However, one of the most troublesome difficulties in acid dye staining pervious concrete results from the use of the sealer. As stated above, the final step in acid-dye coloring concrete is to apply a sealer, which usually comprises an acrylic sealer. The sealer is necessary to prevent premature degradation of the concrete. Most acrylic sealers cannot be used with pervious concrete because such acrylic and other oil-based sealers form a film over the concrete, thereby clogging the “pores” of the concrete. This film functionally converts the pervious concrete into impervious concrete, because the film prevents the passage of functionally significant quantities of water through the concrete slab. Additionally, the acrylic sealer that flows through the pores and voids in the pervious concrete will tend to clog the pores and voids to further aid in the conversion of the pervious concrete into functionally impervious concrete.

Fortunately, sealers exist today that do permit pervious concrete to be sealed. One such sealer is a soybean-based sealer sold under the trademark THE BEAN® by C2 Products, Inc. of Cicero, Ind. Unlike acrylic or other water-based sealers, THE BEAN® sealer can coat the surface of the pervious concrete without blocking the pores and voids. Additionally, since THE BEAN® brand sealer is made from a natural product (soybean oil), the passage of the soybean oil through the pervious concrete does not create an environmental hazzard, as the soybean oil can break down within the ground, as would any natural vegetable-based oil.

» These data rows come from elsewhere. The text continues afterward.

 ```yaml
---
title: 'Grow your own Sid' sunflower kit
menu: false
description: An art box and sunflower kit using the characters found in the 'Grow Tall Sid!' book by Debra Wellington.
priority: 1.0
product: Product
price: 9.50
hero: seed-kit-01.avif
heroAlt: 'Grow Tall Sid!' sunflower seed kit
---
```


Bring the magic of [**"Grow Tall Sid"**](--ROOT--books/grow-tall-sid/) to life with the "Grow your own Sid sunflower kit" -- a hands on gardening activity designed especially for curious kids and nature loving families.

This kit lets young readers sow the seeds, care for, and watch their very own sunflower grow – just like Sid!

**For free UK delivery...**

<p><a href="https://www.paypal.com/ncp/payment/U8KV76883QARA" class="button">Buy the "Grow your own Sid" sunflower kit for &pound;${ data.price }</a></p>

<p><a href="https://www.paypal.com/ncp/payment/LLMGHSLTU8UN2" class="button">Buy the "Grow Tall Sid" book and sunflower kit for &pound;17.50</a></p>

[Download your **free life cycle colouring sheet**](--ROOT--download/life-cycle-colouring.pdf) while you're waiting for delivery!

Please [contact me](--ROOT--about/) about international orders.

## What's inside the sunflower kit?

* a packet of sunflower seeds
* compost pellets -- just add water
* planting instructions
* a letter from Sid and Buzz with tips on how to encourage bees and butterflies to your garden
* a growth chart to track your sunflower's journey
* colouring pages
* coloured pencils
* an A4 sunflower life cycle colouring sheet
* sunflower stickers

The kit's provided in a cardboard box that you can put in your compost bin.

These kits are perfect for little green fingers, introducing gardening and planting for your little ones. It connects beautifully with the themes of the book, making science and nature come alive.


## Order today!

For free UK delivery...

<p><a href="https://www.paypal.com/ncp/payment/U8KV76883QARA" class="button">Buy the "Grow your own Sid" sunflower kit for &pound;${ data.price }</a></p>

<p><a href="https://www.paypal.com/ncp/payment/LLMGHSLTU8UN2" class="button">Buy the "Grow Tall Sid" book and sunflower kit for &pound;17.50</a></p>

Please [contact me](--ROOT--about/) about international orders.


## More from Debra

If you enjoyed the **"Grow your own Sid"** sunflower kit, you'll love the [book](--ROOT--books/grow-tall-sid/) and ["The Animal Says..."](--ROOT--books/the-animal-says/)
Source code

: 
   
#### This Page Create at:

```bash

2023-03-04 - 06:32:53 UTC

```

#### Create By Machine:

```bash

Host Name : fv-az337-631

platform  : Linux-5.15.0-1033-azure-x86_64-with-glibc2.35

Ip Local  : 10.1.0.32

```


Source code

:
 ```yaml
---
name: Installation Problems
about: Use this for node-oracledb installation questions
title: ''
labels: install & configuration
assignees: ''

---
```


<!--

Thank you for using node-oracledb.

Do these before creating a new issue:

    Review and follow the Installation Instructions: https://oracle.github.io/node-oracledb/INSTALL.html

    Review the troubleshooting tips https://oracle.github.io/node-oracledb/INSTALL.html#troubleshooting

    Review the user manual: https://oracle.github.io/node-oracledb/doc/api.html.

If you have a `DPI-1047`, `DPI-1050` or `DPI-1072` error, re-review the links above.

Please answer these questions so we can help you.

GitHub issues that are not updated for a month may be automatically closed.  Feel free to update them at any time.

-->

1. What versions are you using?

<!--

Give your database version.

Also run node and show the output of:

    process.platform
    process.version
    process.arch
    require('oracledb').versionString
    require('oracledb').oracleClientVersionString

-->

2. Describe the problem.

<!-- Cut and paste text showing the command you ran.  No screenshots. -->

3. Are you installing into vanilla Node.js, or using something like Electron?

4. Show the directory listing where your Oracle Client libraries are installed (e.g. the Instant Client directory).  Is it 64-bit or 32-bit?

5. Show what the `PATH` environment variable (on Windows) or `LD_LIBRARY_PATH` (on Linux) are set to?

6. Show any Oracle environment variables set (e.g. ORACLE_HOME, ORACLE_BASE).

One object of the present invention is to provide a method and product for facilitating easy dying and staining and thereby coloration of pervious concrete, which does not cause the pores and voids within the pervious concrete to be blocked, thereby not impairing the functionality of the pervious concrete.


In accordance with the present invention. A colorizing composition for adding color to a concrete structure comprises a color additive containing a pigment component, a vegetable oil based diluent, and a vegetable oil based sealer component. The combined sealer and color additive, when applied to a pervious concrete, will permit the flow of water through the pervious concrete.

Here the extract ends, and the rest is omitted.